### EXERCISE DATA
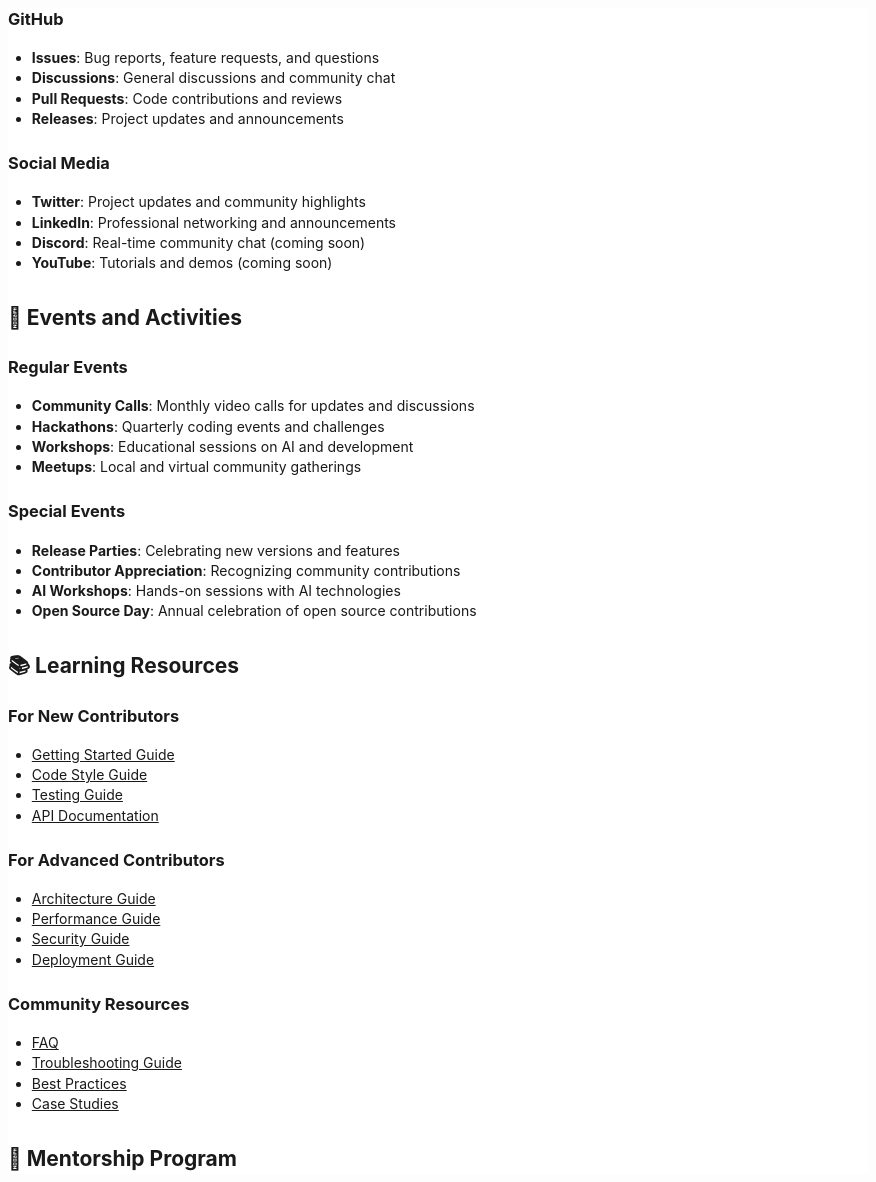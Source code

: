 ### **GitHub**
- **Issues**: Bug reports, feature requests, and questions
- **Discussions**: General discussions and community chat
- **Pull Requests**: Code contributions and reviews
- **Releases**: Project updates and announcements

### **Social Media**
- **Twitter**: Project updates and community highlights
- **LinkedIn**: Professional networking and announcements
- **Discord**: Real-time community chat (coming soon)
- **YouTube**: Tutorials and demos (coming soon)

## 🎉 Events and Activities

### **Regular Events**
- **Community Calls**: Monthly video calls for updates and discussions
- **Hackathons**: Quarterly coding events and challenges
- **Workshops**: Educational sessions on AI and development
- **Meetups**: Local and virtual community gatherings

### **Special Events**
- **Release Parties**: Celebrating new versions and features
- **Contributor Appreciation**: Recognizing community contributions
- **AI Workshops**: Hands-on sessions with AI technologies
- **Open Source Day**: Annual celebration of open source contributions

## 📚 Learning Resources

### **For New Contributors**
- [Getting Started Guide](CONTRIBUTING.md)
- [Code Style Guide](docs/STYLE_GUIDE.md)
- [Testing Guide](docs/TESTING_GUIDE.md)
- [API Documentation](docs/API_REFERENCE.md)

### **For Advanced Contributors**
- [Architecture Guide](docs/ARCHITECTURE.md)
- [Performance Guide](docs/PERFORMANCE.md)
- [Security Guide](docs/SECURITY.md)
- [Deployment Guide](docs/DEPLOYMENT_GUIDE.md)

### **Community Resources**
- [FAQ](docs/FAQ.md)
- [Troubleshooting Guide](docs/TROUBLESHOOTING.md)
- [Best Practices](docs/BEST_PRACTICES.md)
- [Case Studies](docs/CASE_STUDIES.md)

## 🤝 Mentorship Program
--
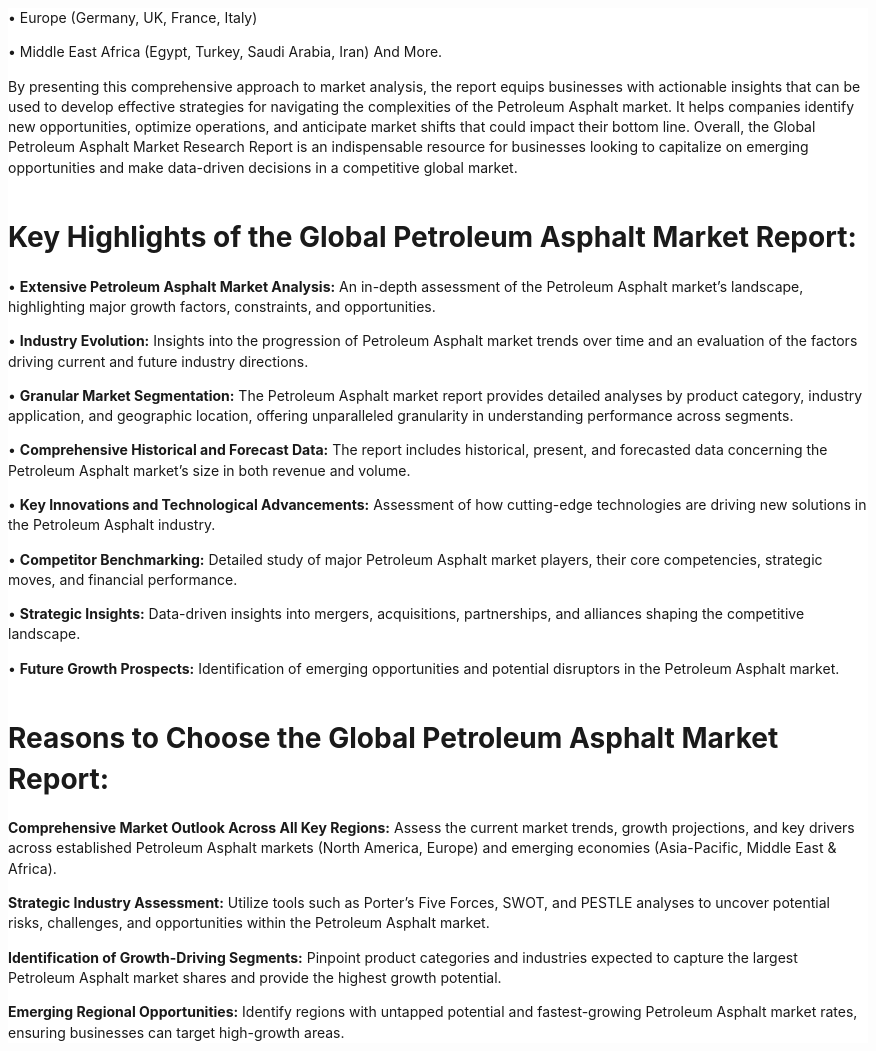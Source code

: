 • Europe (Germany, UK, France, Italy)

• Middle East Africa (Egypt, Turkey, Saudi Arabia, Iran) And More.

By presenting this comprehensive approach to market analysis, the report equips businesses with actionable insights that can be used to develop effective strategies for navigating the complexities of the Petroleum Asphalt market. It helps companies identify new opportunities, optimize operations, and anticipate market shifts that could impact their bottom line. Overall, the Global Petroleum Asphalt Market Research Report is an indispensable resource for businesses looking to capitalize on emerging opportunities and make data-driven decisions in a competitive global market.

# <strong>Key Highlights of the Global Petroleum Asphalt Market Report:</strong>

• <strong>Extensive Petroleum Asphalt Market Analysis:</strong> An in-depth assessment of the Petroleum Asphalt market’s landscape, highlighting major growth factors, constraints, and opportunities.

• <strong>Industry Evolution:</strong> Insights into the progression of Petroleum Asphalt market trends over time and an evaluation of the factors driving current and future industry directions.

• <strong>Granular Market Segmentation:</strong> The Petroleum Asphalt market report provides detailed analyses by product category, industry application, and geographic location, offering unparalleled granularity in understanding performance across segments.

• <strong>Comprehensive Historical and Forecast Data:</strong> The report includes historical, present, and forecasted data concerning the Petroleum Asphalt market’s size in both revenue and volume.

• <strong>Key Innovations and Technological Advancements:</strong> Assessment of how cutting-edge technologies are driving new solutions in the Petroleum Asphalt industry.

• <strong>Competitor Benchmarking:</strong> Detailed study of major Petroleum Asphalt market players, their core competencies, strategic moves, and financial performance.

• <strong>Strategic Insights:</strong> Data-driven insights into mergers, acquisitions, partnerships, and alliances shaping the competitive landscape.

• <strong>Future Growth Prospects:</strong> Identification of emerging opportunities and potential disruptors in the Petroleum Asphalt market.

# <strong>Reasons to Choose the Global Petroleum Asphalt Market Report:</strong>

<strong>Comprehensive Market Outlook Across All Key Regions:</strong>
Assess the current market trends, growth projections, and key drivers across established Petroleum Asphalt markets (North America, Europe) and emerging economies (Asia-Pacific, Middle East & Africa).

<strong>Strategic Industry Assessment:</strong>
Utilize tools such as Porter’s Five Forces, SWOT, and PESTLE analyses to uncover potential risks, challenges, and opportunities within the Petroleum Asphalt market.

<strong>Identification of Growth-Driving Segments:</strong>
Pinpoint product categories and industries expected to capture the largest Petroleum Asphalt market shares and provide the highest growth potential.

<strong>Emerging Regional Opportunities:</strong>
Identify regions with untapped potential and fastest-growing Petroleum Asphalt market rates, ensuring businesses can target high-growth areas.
---
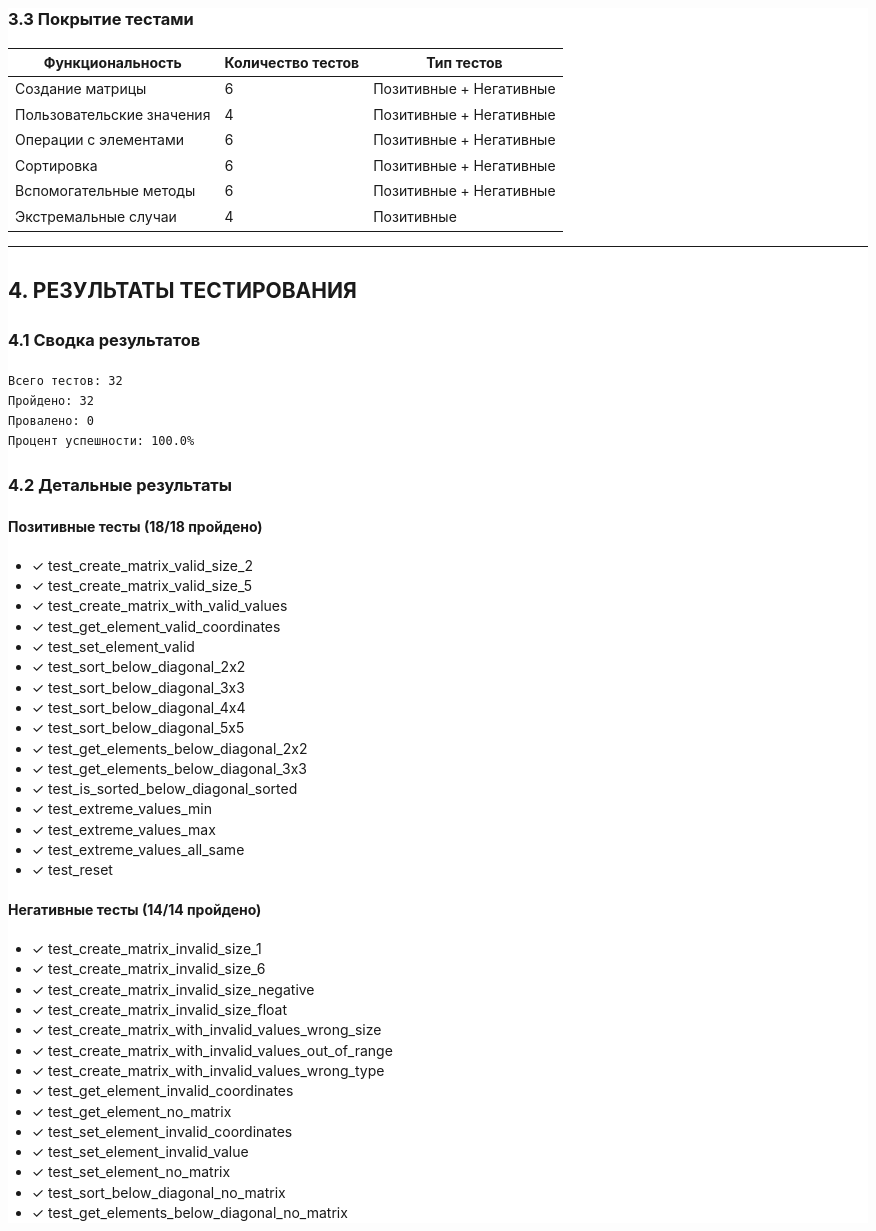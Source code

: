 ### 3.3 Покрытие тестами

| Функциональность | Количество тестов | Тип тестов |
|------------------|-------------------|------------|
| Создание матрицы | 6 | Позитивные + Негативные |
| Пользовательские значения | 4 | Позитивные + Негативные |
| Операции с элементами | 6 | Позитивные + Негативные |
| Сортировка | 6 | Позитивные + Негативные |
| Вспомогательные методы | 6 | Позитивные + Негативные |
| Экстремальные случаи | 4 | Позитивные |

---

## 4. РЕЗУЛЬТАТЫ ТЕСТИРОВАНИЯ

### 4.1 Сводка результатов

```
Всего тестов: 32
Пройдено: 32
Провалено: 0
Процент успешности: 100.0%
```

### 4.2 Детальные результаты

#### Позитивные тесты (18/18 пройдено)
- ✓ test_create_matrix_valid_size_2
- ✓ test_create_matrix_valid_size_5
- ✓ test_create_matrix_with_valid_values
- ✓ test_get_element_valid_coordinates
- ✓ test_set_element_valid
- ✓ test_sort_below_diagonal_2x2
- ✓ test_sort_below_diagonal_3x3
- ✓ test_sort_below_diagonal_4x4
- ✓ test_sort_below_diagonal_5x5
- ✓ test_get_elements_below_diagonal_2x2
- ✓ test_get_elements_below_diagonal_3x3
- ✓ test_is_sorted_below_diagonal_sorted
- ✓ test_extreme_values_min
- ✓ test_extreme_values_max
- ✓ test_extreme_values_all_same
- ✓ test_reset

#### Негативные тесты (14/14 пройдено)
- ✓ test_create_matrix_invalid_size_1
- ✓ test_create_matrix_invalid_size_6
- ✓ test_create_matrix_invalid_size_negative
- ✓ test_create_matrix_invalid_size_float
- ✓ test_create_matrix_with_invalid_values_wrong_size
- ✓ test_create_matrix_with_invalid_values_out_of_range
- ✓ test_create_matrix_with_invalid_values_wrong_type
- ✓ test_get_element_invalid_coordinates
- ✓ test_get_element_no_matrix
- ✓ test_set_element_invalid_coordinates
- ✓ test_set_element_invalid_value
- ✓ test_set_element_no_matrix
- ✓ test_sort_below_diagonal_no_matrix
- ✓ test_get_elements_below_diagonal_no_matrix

### WHAT YOU NEED TO DO
Using the data above, repeat exactly the lines that begin at the line with "revenue and volume." and end at the line with "and financial performance.", both ends included.

### ANSWER SECTION
• <strong>Comprehensive Historical and Forecast Data:</strong> The report includes historical, present, and forecasted data concerning the Petroleum Asphalt market’s size in both revenue and volume.

• <strong>Key Innovations and Technological Advancements:</strong> Assessment of how cutting-edge technologies are driving new solutions in the Petroleum Asphalt industry.

• <strong>Competitor Benchmarking:</strong> Detailed study of major Petroleum Asphalt market players, their core competencies, strategic moves, and financial performance.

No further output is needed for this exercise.